Like a stage magician that already has the name, address, and telephone number of a random audience member written on a piece of paper, the Fed seemed to be peering into the future in the Aug. 7 minutes: "[A] further deterioration in financial conditions could not be ruled out and, to the extent such a development could have an adverse effect on growth prospects, might require a policy response." That, of course, was the purpose of the Fed's half-point cut in the discount rate on Aug. 17.

The Fed minutes released Tuesday did not cover the Aug. 16 conference call or the subsequent statement on Aug. 17 when the central bank cut the discount rate.

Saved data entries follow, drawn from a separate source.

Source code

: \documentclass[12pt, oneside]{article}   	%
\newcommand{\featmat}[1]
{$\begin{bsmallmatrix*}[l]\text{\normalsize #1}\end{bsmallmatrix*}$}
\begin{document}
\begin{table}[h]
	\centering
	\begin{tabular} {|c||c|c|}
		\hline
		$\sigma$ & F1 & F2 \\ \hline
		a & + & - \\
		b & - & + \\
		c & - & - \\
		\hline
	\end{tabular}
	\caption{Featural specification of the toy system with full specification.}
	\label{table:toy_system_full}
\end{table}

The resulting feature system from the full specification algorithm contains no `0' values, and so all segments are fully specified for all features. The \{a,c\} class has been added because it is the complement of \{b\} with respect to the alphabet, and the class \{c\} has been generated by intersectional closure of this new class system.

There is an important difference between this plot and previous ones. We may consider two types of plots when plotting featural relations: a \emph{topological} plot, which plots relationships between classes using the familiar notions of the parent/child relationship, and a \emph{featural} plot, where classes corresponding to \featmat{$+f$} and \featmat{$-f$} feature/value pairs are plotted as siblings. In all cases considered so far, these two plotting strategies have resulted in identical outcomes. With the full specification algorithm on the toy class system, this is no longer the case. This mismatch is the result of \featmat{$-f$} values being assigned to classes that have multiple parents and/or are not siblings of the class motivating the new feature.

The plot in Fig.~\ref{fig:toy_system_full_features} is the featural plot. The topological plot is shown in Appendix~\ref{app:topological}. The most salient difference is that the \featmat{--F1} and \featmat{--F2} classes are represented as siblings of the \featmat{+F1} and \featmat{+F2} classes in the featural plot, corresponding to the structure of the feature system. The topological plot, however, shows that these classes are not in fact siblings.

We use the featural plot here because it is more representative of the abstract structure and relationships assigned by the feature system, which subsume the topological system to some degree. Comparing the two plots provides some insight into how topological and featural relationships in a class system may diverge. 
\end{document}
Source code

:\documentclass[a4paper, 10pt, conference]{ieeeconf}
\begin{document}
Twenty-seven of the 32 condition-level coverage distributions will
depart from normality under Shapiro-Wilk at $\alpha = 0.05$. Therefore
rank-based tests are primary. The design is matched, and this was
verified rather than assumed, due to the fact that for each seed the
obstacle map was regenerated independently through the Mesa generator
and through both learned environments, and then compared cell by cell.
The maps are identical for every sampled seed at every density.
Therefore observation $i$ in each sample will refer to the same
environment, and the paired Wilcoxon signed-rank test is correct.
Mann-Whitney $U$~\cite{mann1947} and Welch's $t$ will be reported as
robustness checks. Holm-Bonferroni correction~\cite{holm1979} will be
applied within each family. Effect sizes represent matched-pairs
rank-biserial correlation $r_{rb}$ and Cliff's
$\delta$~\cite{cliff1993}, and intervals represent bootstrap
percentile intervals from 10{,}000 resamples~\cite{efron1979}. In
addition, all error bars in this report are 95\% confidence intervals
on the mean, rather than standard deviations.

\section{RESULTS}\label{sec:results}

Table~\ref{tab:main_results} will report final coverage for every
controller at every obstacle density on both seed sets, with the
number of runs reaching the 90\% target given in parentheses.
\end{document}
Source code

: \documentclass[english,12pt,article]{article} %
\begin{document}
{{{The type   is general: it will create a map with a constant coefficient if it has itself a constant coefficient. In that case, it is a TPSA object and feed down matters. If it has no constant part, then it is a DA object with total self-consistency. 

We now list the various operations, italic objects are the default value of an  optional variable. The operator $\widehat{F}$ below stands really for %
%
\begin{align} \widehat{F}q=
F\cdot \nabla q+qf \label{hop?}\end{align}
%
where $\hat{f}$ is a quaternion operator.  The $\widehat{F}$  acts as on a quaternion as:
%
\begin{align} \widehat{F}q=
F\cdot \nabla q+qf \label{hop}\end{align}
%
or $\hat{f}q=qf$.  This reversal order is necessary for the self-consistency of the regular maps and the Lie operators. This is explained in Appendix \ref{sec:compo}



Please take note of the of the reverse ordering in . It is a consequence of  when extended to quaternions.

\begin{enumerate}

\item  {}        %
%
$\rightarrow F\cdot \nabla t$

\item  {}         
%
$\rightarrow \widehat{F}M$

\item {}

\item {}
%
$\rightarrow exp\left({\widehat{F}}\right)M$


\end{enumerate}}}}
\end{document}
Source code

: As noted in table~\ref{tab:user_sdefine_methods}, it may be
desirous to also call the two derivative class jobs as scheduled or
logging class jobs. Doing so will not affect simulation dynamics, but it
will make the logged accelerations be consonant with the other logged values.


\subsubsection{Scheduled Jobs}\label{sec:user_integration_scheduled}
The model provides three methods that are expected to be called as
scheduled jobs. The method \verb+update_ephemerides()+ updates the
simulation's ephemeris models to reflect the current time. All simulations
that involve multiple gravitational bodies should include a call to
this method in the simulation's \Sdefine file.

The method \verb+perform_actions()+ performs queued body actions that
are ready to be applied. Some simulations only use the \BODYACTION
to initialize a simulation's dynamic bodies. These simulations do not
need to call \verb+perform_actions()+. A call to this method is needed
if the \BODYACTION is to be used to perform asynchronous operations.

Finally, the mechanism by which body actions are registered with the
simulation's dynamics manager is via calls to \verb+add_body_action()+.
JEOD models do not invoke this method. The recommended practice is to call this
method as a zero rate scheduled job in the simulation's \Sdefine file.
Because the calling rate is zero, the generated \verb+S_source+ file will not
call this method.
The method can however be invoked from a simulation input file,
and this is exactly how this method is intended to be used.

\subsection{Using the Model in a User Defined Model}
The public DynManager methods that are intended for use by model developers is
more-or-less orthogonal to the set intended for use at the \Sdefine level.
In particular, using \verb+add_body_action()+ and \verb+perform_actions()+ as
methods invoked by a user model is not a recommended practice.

The Fed expected a return to "normal" markets after a time, though said they needed to watch the situation "carefully" as the credit market conditions could change rapidly. Fed officials remained unconvinced that the slowdown in inflation would last.

Lehman Brothers economist Drew Matus wrote in an note Tuesday that the Aug. 7 minutes show that the Fed was already concerned about the state of the asset-backed commercial paper and mortgage markets at the time of the meeting. Overall, says Matus, the report suggests the FOMC was concerned about financial market conditions even as it kept its inflation bias. "As such, the report may indicate a slightly higher bar for action than we had previously assumed as the concerns around inflation pressures are clearly widespread", Matus says. But he believes that bar has been reached and looks for the Fed to lower the Fed funds rate by 25 basis points at the Sept. 18 FOMC meeting.

The market has entered "hypersensitivity mode" regarding the Fed, according to Bill Larkin of Cabot Money Management, as investors wonder whether and how much the Fed plans to cut interest rates.

Traders will be watching carefully Friday when Fed Chairman Ben Bernanke gives a much-anticipated speech on housing and monetary policy.

The market was already on the defensive Tuesday before the release of the Fed minutes. Investors were discouraged by a report on consumer confidence, measured by the Conference Board index, which fell to 105.0 in August, from 111.9 in July.

The number matched many analysts' expectations exactly, and Action Economics says a drop in August confidence was to be expected given the recent news. However, "in this context the adjustment is modest and likely signals only limited downside risks" to consumer spending.

Also, data showed housing prices are continuing to fall. According to the U.S. S&P Case/Shiller index, home prices fell 3.9% in June to an index of 199.18.

In other economic news Tuesday, the U.S. ICSC UBS chain stores sales index rose 0.3% last week.